While Lions chief Sir Clive Woodward has pencilled in the majority of his line-up to face New Zealand in Christchurch next Saturday, fringe candidates are multiplying by the minute.
Woodward was elated with the victory and he could enthuse about top-drawer performances from players like Ryan Jones, Simon Easterby, Graham Rowntree and Shane Williams.
They all made an impression in terms of the Test series as a whole, especially back-row pair Jones and Easterby.
"Andy Robinson (Lions coach) said something interesting to me on Friday," said England World Cup winner Greenwood.
"He talked about the 1989 Lions tour to Australia and 'Donal's donuts', (the midweek team captained by Ireland lock Donal Lenihan), when they tried to push as many players as possible from the perceived midweek team to the perceived Test team.
"It was our job to take the baton from Wednesday's performance against Wellington, and try to put as many players into the hat as possible.
"It was a great changing room after the game - the mood of a job well done. We had a huge responsibility to take things on, and it was a good win."
Centre Greenwood's first-half try helped haul the Lions level after they had trailed by seven points, when he capitalised on a kind bounce from fly-half Charlie Hodgson's steepling kick behind the Otago line.
"I found myself in wide open space," he added.
"I think their wing might have lost [the kick] in the floodlights, and I will take those kind of opportunities - from minus two yards - all day."
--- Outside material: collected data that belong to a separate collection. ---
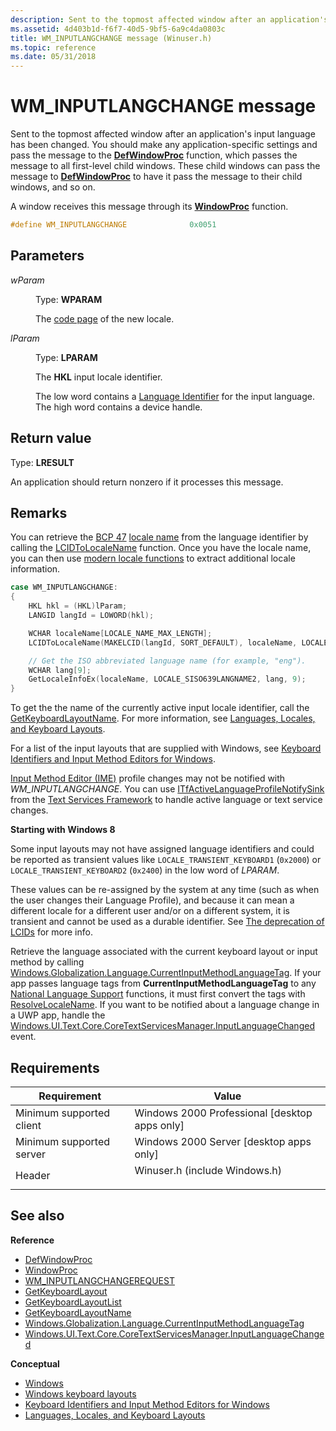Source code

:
 ```yaml
---
description: Sent to the topmost affected window after an application's input language has been changed. You should make any application-specific settings and pass the message to the DefWindowProc function, which passes the message to all first-level child windows.
ms.assetid: 4d403b1d-f6f7-40d5-9bf5-6a9c4da0803c
title: WM_INPUTLANGCHANGE message (Winuser.h)
ms.topic: reference
ms.date: 05/31/2018
---
```


# WM\_INPUTLANGCHANGE message

Sent to the topmost affected window after an application's input language has been changed. You should make any application-specific settings and pass the message to the [**DefWindowProc**](/windows/desktop/api/winuser/nf-winuser-defwindowproca) function, which passes the message to all first-level child windows. These child windows can pass the message to [**DefWindowProc**](/windows/desktop/api/winuser/nf-winuser-defwindowproca) to have it pass the message to their child windows, and so on.

A window receives this message through its [**WindowProc**](/windows/win32/api/winuser/nc-winuser-wndproc) function.

```C++
#define WM_INPUTLANGCHANGE              0x0051
```

## Parameters

<dl> <dt>

*wParam*

</dt> <dd>
  
Type: **WPARAM**

The [code page](../Intl/code-pages.md) of the new locale.

</dd> <dt>

*lParam*

</dt> <dd>
 
Type: **LPARAM**

The **HKL** input locale identifier.
  
The low word contains a [Language Identifier](/windows/win32/intl/language-identifiers) for the input language. The high word contains a device handle.

</dd> </dl>

## Return value

Type: **LRESULT**

An application should return nonzero if it processes this message.

## Remarks

You can retrieve the [BCP 47](https://www.rfc-editor.org/info/bcp47) [locale name](../Intl/locale-names.md) from the language identifier by calling the [LCIDToLocaleName](/windows/win32/api/winnls/nf-winnls-lcidtolocalename) function. Once you have the locale name, you can then use [modern locale functions](/windows/win32/intl/calling-the--locale-name--functions) to extract additional locale information.

```cpp
case WM_INPUTLANGCHANGE:
{
    HKL hkl = (HKL)lParam;
    LANGID langId = LOWORD(hkl);

    WCHAR localeName[LOCALE_NAME_MAX_LENGTH];
    LCIDToLocaleName(MAKELCID(langId, SORT_DEFAULT), localeName, LOCALE_NAME_MAX_LENGTH, 0);

    // Get the ISO abbreviated language name (for example, "eng").
    WCHAR lang[9];
    GetLocaleInfoEx(localeName, LOCALE_SISO639LANGNAME2, lang, 9);
}
```

To get the the name of the currently active input locale identifier, call the [GetKeyboardLayoutName](/windows/win32/api/winuser/nf-winuser-getkeyboardlayoutnamew). For more information, see [Languages, Locales, and Keyboard Layouts](/windows/win32/inputdev/about-keyboard-input#languages-locales-and-keyboard-layouts).

For a list of the input layouts that are supplied with Windows, see [Keyboard Identifiers and Input Method Editors for Windows](/windows-hardware/manufacture/desktop/windows-language-pack-default-values).

[Input Method Editor (IME)](/windows/apps/design/input/input-method-editors) profile changes may not be notified with *WM_INPUTLANGCHANGE*. You can use [ITfActiveLanguageProfileNotifySink](/windows/win32/api/msctf/nn-msctf-itfactivelanguageprofilenotifysink) from the [Text Services Framework](/windows/win32/tsf/text-services-framework) to handle active language or text service changes.

**Starting with Windows 8**

Some input layouts may not have assigned language identifiers and could be reported as transient values like `LOCALE_TRANSIENT_KEYBOARD1` (`0x2000`) or `LOCALE_TRANSIENT_KEYBOARD2` (`0x2400`) in the low word of *LPARAM*. 

These values can be re-assigned by the system at any time (such as when the user changes their Language Profile), and because it can mean a different locale for a different user and/or on a different system, it is transient and cannot be used as a durable identifier. See [The deprecation of LCIDs](/globalization/locale/locale-names#the-deprecation-of-lcids) for more info.

Retrieve the language associated with the current keyboard layout or input method by calling [Windows.Globalization.Language.CurrentInputMethodLanguageTag](/uwp/api/windows.globalization.language.currentinputmethodlanguagetag). If your app passes language tags from **CurrentInputMethodLanguageTag** to any [National Language Support](/windows/win32/intl/national-language-support-functions) functions, it must first convert the tags with [ResolveLocaleName](/windows/win32/api/winnls/nf-winnls-resolvelocalename). If you want to be notified about a language change in a UWP app, handle the [Windows.UI.Text.Core.CoreTextServicesManager.InputLanguageChanged](/uwp/api/windows.ui.text.core.coretextservicesmanager.inputlanguagechanged) event.

## Requirements

| Requirement | Value |
|-------------------------------------|----------------------------------------------------------------------------------------------------------|
| Minimum supported client<br/> | Windows 2000 Professional \[desktop apps only\]<br/>                                               |
| Minimum supported server<br/> | Windows 2000 Server \[desktop apps only\]<br/>                                                     |
| Header<br/>                   | <dl> <dt>Winuser.h (include Windows.h)</dt> </dl> |

## See also

**Reference**

- [DefWindowProc](/windows/win32/api/winuser/nf-winuser-defwindowproca)
- [WindowProc](/windows/win32/api/winuser/nc-winuser-wndproc)
- [WM\_INPUTLANGCHANGEREQUEST](wm-inputlangchangerequest.md)
- [GetKeyboardLayout](/windows/win32/api/winuser/nf-winuser-getkeyboardlayout)
- [GetKeyboardLayoutList](/windows/win32/api/winuser/nf-winuser-getkeyboardlayoutlist)
- [GetKeyboardLayoutName](/windows/win32/api/winuser/nf-winuser-getkeyboardlayoutnamew)
- [Windows.Globalization.Language.CurrentInputMethodLanguageTag](/uwp/api/windows.globalization.language.currentinputmethodlanguagetag)
- [Windows.UI.Text.Core.CoreTextServicesManager.InputLanguageChanged](/uwp/api/windows.ui.text.core.coretextservicesmanager.inputlanguagechanged)

**Conceptual**

- [Windows](windows.md)
- [Windows keyboard layouts](/globalization/windows-keyboard-layouts)
- [Keyboard Identifiers and Input Method Editors for Windows](/windows-hardware/manufacture/desktop/windows-language-pack-default-values)
- [Languages, Locales, and Keyboard Layouts](/windows/win32/inputdev/about-keyboard-input#languages-locales-and-keyboard-layouts)
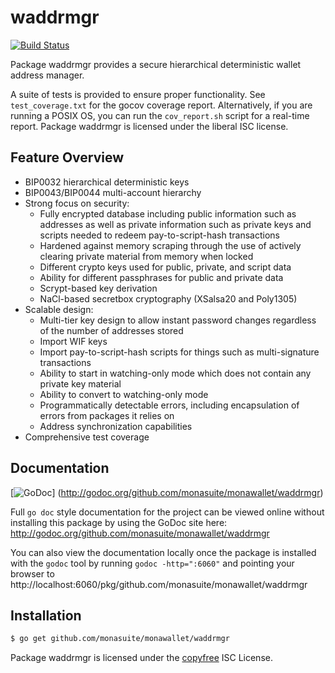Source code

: waddrmgr
========

[![Build Status](https://github.com/monasuite/monawallet/workflows/Build%20and%20Test/badge.svg)](https://github.com/monasuite/monawallet/actions)


Package waddrmgr provides a secure hierarchical deterministic wallet address
manager.

A suite of tests is provided to ensure proper functionality.  See
`test_coverage.txt` for the gocov coverage report.  Alternatively, if you are
running a POSIX OS, you can run the `cov_report.sh` script for a real-time
report.  Package waddrmgr is licensed under the liberal ISC license.

## Feature Overview

- BIP0032 hierarchical deterministic keys
- BIP0043/BIP0044 multi-account hierarchy
- Strong focus on security:
  - Fully encrypted database including public information such as addresses as
    well as private information such as private keys and scripts needed to
    redeem pay-to-script-hash transactions
  - Hardened against memory scraping through the use of actively clearing
    private material from memory when locked
  - Different crypto keys used for public, private, and script data
  - Ability for different passphrases for public and private data
  - Scrypt-based key derivation
  - NaCl-based secretbox cryptography (XSalsa20 and Poly1305)
- Scalable design:
  - Multi-tier key design to allow instant password changes regardless of the
    number of addresses stored
  - Import WIF keys
  - Import pay-to-script-hash scripts for things such as multi-signature
    transactions
  - Ability to start in watching-only mode which does not contain any private
    key material
  - Ability to convert to watching-only mode
  - Programmatically detectable errors, including encapsulation of errors from
    packages it relies on
  - Address synchronization capabilities
- Comprehensive test coverage

## Documentation

[![GoDoc](https://godoc.org/github.com/monasuite/monawallet/waddrmgr?status.png)]
(http://godoc.org/github.com/monasuite/monawallet/waddrmgr)

Full `go doc` style documentation for the project can be viewed online without
installing this package by using the GoDoc site here:
http://godoc.org/github.com/monasuite/monawallet/waddrmgr

You can also view the documentation locally once the package is installed with
the `godoc` tool by running `godoc -http=":6060"` and pointing your browser to
http://localhost:6060/pkg/github.com/monasuite/monawallet/waddrmgr

## Installation

```bash
$ go get github.com/monasuite/monawallet/waddrmgr
```

Package waddrmgr is licensed under the [copyfree](http://copyfree.org) ISC
License.
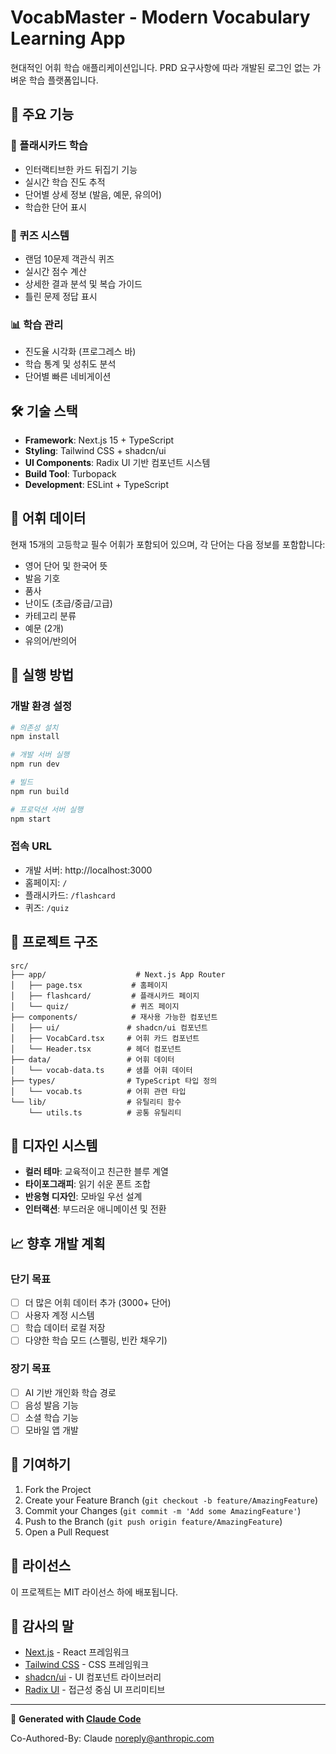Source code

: # VocabMaster - Modern Vocabulary Learning App

현대적인 어휘 학습 애플리케이션입니다. PRD 요구사항에 따라 개발된 로그인 없는 가벼운 학습 플랫폼입니다.

## 🚀 주요 기능

### 📱 플래시카드 학습
- 인터랙티브한 카드 뒤집기 기능
- 실시간 학습 진도 추적
- 단어별 상세 정보 (발음, 예문, 유의어)
- 학습한 단어 표시

### 🧠 퀴즈 시스템
- 랜덤 10문제 객관식 퀴즈
- 실시간 점수 계산
- 상세한 결과 분석 및 복습 가이드
- 틀린 문제 정답 표시

### 📊 학습 관리
- 진도율 시각화 (프로그레스 바)
- 학습 통계 및 성취도 분석
- 단어별 빠른 네비게이션

## 🛠️ 기술 스택

- **Framework**: Next.js 15 + TypeScript
- **Styling**: Tailwind CSS + shadcn/ui
- **UI Components**: Radix UI 기반 컴포넌트 시스템
- **Build Tool**: Turbopack
- **Development**: ESLint + TypeScript

## 📖 어휘 데이터

현재 15개의 고등학교 필수 어휘가 포함되어 있으며, 각 단어는 다음 정보를 포함합니다:

- 영어 단어 및 한국어 뜻
- 발음 기호
- 품사
- 난이도 (초급/중급/고급)
- 카테고리 분류
- 예문 (2개)
- 유의어/반의어

## 🚀 실행 방법

### 개발 환경 설정

```bash
# 의존성 설치
npm install

# 개발 서버 실행
npm run dev

# 빌드
npm run build

# 프로덕션 서버 실행
npm start
```

### 접속 URL
- 개발 서버: http://localhost:3000
- 홈페이지: `/`
- 플래시카드: `/flashcard`
- 퀴즈: `/quiz`

## 📁 프로젝트 구조

```
src/
├── app/                    # Next.js App Router
│   ├── page.tsx           # 홈페이지
│   ├── flashcard/         # 플래시카드 페이지
│   └── quiz/              # 퀴즈 페이지
├── components/            # 재사용 가능한 컴포넌트
│   ├── ui/               # shadcn/ui 컴포넌트
│   ├── VocabCard.tsx     # 어휘 카드 컴포넌트
│   └── Header.tsx        # 헤더 컴포넌트
├── data/                 # 어휘 데이터
│   └── vocab-data.ts     # 샘플 어휘 데이터
├── types/                # TypeScript 타입 정의
│   └── vocab.ts          # 어휘 관련 타입
└── lib/                  # 유틸리티 함수
    └── utils.ts          # 공통 유틸리티
```

## 🎨 디자인 시스템

- **컬러 테마**: 교육적이고 친근한 블루 계열
- **타이포그래피**: 읽기 쉬운 폰트 조합
- **반응형 디자인**: 모바일 우선 설계
- **인터랙션**: 부드러운 애니메이션 및 전환

## 📈 향후 개발 계획

### 단기 목표
- [ ] 더 많은 어휘 데이터 추가 (3000+ 단어)
- [ ] 사용자 계정 시스템
- [ ] 학습 데이터 로컬 저장
- [ ] 다양한 학습 모드 (스펠링, 빈칸 채우기)

### 장기 목표
- [ ] AI 기반 개인화 학습 경로
- [ ] 음성 발음 기능
- [ ] 소셜 학습 기능
- [ ] 모바일 앱 개발

## 🤝 기여하기

1. Fork the Project
2. Create your Feature Branch (`git checkout -b feature/AmazingFeature`)
3. Commit your Changes (`git commit -m 'Add some AmazingFeature'`)
4. Push to the Branch (`git push origin feature/AmazingFeature`)
5. Open a Pull Request

## 📄 라이선스

이 프로젝트는 MIT 라이선스 하에 배포됩니다.

## 🙏 감사의 말

- [Next.js](https://nextjs.org/) - React 프레임워크
- [Tailwind CSS](https://tailwindcss.com/) - CSS 프레임워크
- [shadcn/ui](https://ui.shadcn.com/) - UI 컴포넌트 라이브러리
- [Radix UI](https://www.radix-ui.com/) - 접근성 중심 UI 프리미티브

---

🤖 **Generated with [Claude Code](https://claude.ai/code)**

Co-Authored-By: Claude <noreply@anthropic.com>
The Lions will return to their Christchurch base before the team selected to face Southland in Invercargill on Tuesday heads south.
Woodward confirmed that none of his Test side will feature in that game, remaining behind to work with Robinson, Eddie O'Sullivan and Phil Larder, and he admitted that he is relishing the week ahead.
"It will be very intense, and it will be a huge pressure game," said Woodward, focusing on the All Blacks.
"You want to be involved in these type of fixtures. You want the big occasions, and it doesn't come much bigger."